Symbolism, Imagery, Allegory
Got Ultraviolence?
What would you expect a gang of rapists and murderers to drink? Maybe whiskey—it's what grizzled black-hat cowboys tend to drink. Or maybe water—something about the purity and cleanliness of water would juxtapose nicely with violent crime. Or even, say coffee—we're familiar with the coffee-before-carnage trope from films like Reservoir Dogs.
Nope. Alex and his droogs drink...milk.
Okay, sure: they drink "milk plus," or milk laced with vellocet, synthemesc, and drencrom. (These fictional drugs, which seem to be partially hallucinogenic and partially amphetamine-like, amp up the boys for a night of the old ultra-violence.) But the fact remains: they're slurping down moo juice.
Not only that, but Alex drinks milk with almost every meal. Is he calcium deficient? Does he need more Vitamin D? Probably not—most likely, Burgess is making a point about innocence.
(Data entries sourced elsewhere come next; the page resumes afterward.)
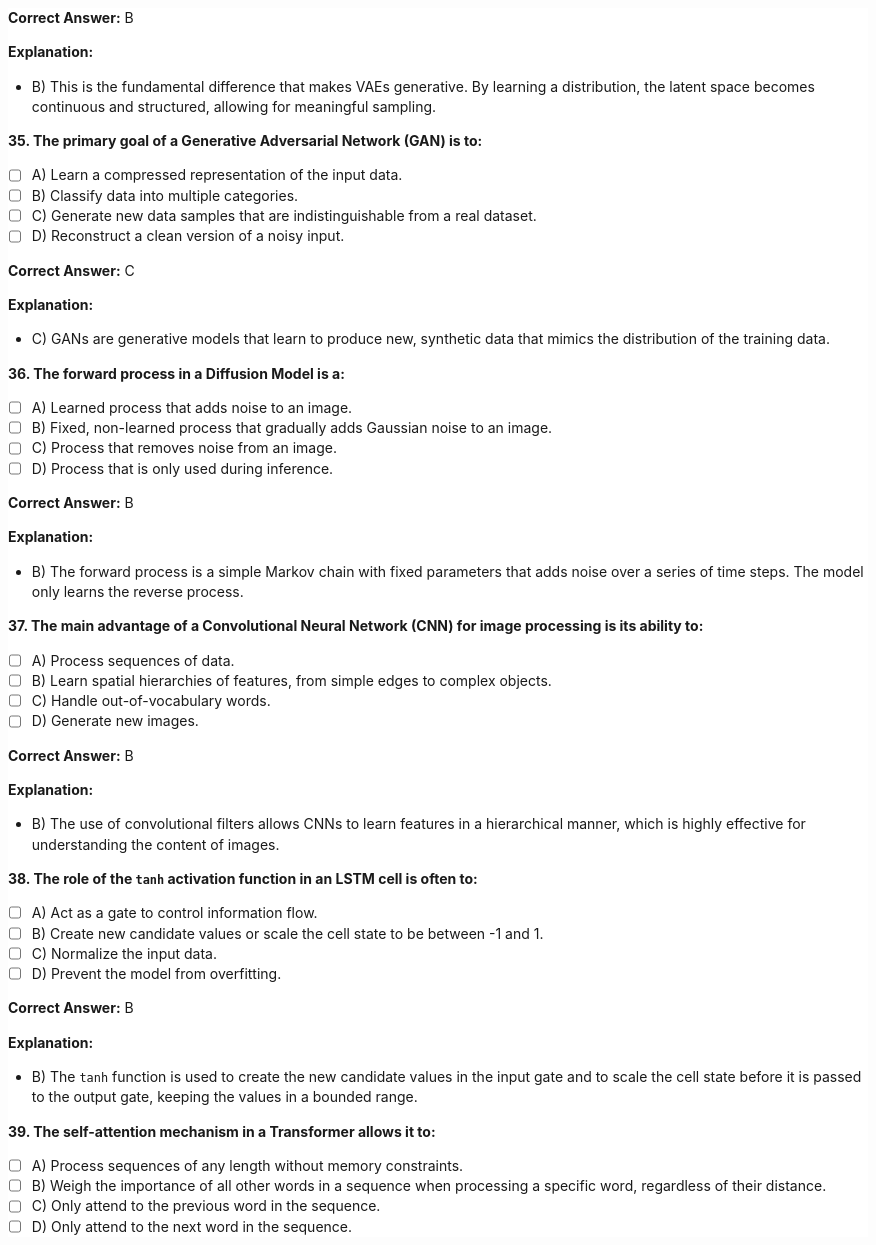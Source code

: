 **Correct Answer:** B

**Explanation:**
- B) This is the fundamental difference that makes VAEs generative. By learning a distribution, the latent space becomes continuous and structured, allowing for meaningful sampling.

**35. The primary goal of a Generative Adversarial Network (GAN) is to:**
- [ ] A) Learn a compressed representation of the input data.
- [ ] B) Classify data into multiple categories.
- [ ] C) Generate new data samples that are indistinguishable from a real dataset.
- [ ] D) Reconstruct a clean version of a noisy input.

**Correct Answer:** C

**Explanation:**
- C) GANs are generative models that learn to produce new, synthetic data that mimics the distribution of the training data.

**36. The forward process in a Diffusion Model is a:**
- [ ] A) Learned process that adds noise to an image.
- [ ] B) Fixed, non-learned process that gradually adds Gaussian noise to an image.
- [ ] C) Process that removes noise from an image.
- [ ] D) Process that is only used during inference.

**Correct Answer:** B

**Explanation:**
- B) The forward process is a simple Markov chain with fixed parameters that adds noise over a series of time steps. The model only learns the reverse process.

**37. The main advantage of a Convolutional Neural Network (CNN) for image processing is its ability to:**
- [ ] A) Process sequences of data.
- [ ] B) Learn spatial hierarchies of features, from simple edges to complex objects.
- [ ] C) Handle out-of-vocabulary words.
- [ ] D) Generate new images.

**Correct Answer:** B

**Explanation:**
- B) The use of convolutional filters allows CNNs to learn features in a hierarchical manner, which is highly effective for understanding the content of images.

**38. The role of the `tanh` activation function in an LSTM cell is often to:**
- [ ] A) Act as a gate to control information flow.
- [ ] B) Create new candidate values or scale the cell state to be between -1 and 1.
- [ ] C) Normalize the input data.
- [ ] D) Prevent the model from overfitting.

**Correct Answer:** B

**Explanation:**
- B) The `tanh` function is used to create the new candidate values in the input gate and to scale the cell state before it is passed to the output gate, keeping the values in a bounded range.

**39. The self-attention mechanism in a Transformer allows it to:**
- [ ] A) Process sequences of any length without memory constraints.
- [ ] B) Weigh the importance of all other words in a sequence when processing a specific word, regardless of their distance.
- [ ] C) Only attend to the previous word in the sequence.
- [ ] D) Only attend to the next word in the sequence.
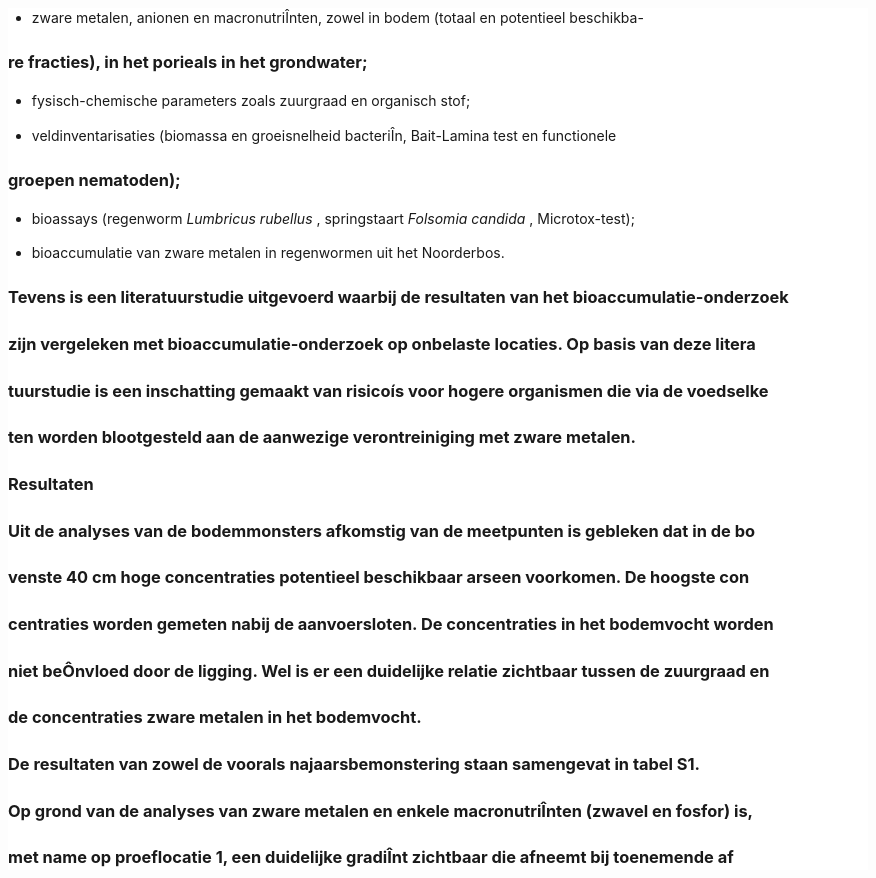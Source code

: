 - zware metalen, anionen en macronutriÎnten, zowel in bodem (totaal en potentieel beschikba- 

### re fracties), in het porieals in het grondwater; 

- fysisch-chemische parameters zoals zuurgraad en organisch stof; 

- veldinventarisaties (biomassa en groeisnelheid bacteriÎn, Bait-Lamina test en functionele 

### groepen nematoden); 

- bioassays (regenworm _Lumbricus rubellus_ , springstaart _Folsomia candida_ , Microtox-test); 

- bioaccumulatie van zware metalen in regenwormen uit het Noorderbos. 

### Tevens is een literatuurstudie uitgevoerd waarbij de resultaten van het bioaccumulatie-onderzoek 

### zijn vergeleken met bioaccumulatie-onderzoek op onbelaste locaties. Op basis van deze litera

### tuurstudie is een inschatting gemaakt van risicoís voor hogere organismen die via de voedselke

### ten worden blootgesteld aan de aanwezige verontreiniging met zware metalen. 

### Resultaten 

### Uit de analyses van de bodemmonsters afkomstig van de meetpunten is gebleken dat in de bo

### venste 40 cm hoge concentraties potentieel beschikbaar arseen voorkomen. De hoogste con

### centraties worden gemeten nabij de aanvoersloten. De concentraties in het bodemvocht worden 

### niet beÔnvloed door de ligging. Wel is er een duidelijke relatie zichtbaar tussen de zuurgraad en 

### de concentraties zware metalen in het bodemvocht. 

### De resultaten van zowel de voorals najaarsbemonstering staan samengevat in tabel S1. 

### Op grond van de analyses van zware metalen en enkele macronutriÎnten (zwavel en fosfor) is, 

### met name op proeflocatie 1, een duidelijke gradiÎnt zichtbaar die afneemt bij toenemende af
Milk is the drink of choice (er—without the "choice" part) for infants. It's what a lot of well-meaning parents give their kids to drink at dinnertime. It's synonymous with childhood, and therefore synonymous with sweet, youthful innocence. But of course Alex & Co. are anything but innocent—they're fiends.
You can read the symbolism of milk in one of two (main) ways: either Alex and his droogs are corrupted youth, as poisoned as a glass of drug-laded milk. Or they are, in fact, kids—their approach to violence is one of joy: they seem to approach each rampage with a kind of childish enthusiasm.
Which reading you prefer depends on how pitch-black you want Burgess' novel to be. Either Alex is a bad apple, an exception to the rule of fifteen-year-old innocence...or there's a strain of violence in even the most cherubic kiddo. Either Alex is like drugs in milk—a shocking juxtaposition of adult mayhem in a young teen's body—or he represents a violence that's as ubiquitous in all humanity as milk in a baby's meal schedule.